▶ _The task_
Extract all lines in the data that contain the word "required".

Saved entries
□ □ □ □
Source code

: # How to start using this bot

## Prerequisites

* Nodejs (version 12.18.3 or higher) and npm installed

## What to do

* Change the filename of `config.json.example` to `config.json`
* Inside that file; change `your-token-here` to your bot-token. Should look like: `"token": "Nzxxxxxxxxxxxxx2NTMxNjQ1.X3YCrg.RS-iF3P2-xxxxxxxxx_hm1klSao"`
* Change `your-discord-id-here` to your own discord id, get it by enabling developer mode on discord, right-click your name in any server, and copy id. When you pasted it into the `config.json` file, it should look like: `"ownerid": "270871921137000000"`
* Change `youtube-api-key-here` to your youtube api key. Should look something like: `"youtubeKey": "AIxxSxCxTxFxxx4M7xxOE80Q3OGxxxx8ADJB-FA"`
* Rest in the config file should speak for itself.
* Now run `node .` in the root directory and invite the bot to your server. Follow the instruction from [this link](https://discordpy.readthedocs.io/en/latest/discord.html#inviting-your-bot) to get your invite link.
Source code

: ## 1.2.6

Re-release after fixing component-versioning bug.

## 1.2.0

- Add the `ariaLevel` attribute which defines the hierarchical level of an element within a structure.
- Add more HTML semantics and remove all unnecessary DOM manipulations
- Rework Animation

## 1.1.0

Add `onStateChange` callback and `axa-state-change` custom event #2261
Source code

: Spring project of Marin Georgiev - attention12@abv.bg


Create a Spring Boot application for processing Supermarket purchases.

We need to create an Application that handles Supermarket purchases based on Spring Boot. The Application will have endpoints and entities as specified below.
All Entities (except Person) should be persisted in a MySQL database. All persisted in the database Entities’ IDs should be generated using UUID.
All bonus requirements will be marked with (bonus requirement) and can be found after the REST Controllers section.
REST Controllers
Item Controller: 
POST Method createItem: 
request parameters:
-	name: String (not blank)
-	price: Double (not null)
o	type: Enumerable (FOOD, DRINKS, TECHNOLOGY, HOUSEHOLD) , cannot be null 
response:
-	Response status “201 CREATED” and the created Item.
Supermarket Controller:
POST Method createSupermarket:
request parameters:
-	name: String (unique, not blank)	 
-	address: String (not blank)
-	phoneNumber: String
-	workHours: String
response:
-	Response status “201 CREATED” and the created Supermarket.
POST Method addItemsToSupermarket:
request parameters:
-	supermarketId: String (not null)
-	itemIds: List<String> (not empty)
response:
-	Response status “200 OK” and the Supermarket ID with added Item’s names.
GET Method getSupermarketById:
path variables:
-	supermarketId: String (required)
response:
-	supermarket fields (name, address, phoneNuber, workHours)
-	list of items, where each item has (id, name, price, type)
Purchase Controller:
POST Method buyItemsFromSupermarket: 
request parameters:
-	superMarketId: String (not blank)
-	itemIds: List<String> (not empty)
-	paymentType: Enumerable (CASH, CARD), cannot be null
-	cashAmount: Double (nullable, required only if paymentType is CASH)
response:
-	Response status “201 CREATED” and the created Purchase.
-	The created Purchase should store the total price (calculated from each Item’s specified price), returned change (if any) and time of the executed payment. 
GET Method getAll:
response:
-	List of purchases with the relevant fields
□ □ □ □
▶ _Response_
-	supermarketId: String (required)
-	cashAmount: Double (nullable, required only if paymentType is CASH)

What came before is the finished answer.